Georgia State University's H. Elliott Albers, the Regents' Professor of Neuroscience and director of the Center for Behavioral Neuroscience, has received a four-year, $1.3 million grant from the National Institutes of Health to study how the body's internal clock is "reset," a key to understanding more about sleep and other disorders affecting human health.
Albers' studies how the internal, or circadian, clock is synchronized to the day-night cycle so that it times many of the body's processes in a roughly 24-hour pattern. The clock is composed of about 10,000 neurons above the roof of the mouth.
The project funded by the grant will focus on the chemical process in which the clock is reset by light. Albers and his lab found they could mimic the effects of light seen by the eye on the clock by injecting a neurotransmitter, a chemical called glutamate, into the clock itself.
"Glutamate communicates light information from the eye into the clock," Albers said.
He said there are two parts of the internal clock, a non-clock element that receives information from other parts of the body and the clock itself.
"What we're trying to understand now is how the information from the non-clock part talks to the clock part and actually resets it," he said. "We're proposing that it takes several hours of neurotransmitter activity to actually reset the clock in response to even very brief exposure to light."

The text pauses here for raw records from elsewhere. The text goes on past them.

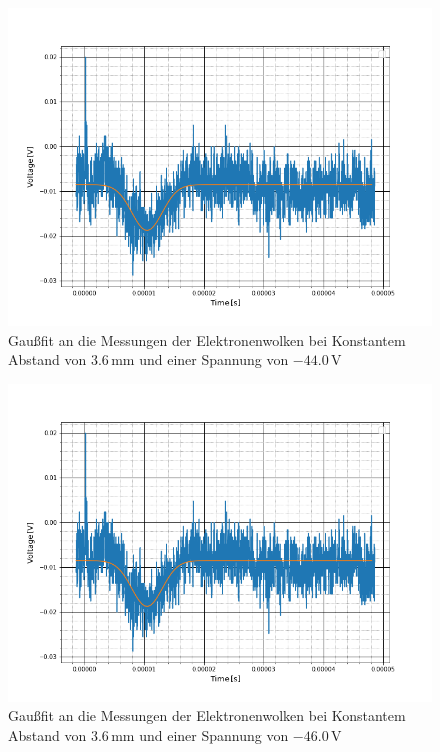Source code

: \begin{figure}
	\includegraphics[scale=0.5]{Bild/A1}
	\centering
	\caption[Gaußfit an Messung bei Konst. Abstand]{Gaußfit an die Messungen der Elektronenwolken bei Konstantem Abstand von $3.6$\,mm und einer Spannung von $-44.0$\,V}
\end{figure}
\begin{figure}
	\includegraphics[scale=0.5]{Bild/A1}
	\centering
	\caption[Gaußfit an Messung bei Konst. Abstand]{Gaußfit an die Messungen der Elektronenwolken bei Konstantem Abstand von $3.6$\,mm und einer Spannung von $-46.0$\,V}
\end{figure}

The neurotransmitter involved in this process, called GABA, is the primary inhibitory neurotransmitter in the brain, and understanding how it works could be a key to understanding basic communication among cells in brain.
GABA-active drugs are some of the most commonly prescribed drugs in the world for numerous issues, including sleep disorders and depression.
"We're potentially looking at different kinds of receptors that haven't really been seen before for GABA," Albers said. "This really could have an impact in understanding how GABA acts in the brain, which relates to lots of kinds of disorders."
Health problems related to shift work and jet lag are well known, but scientists are seeing more impacts of disrupting the internal clock on other diseases such as cancer.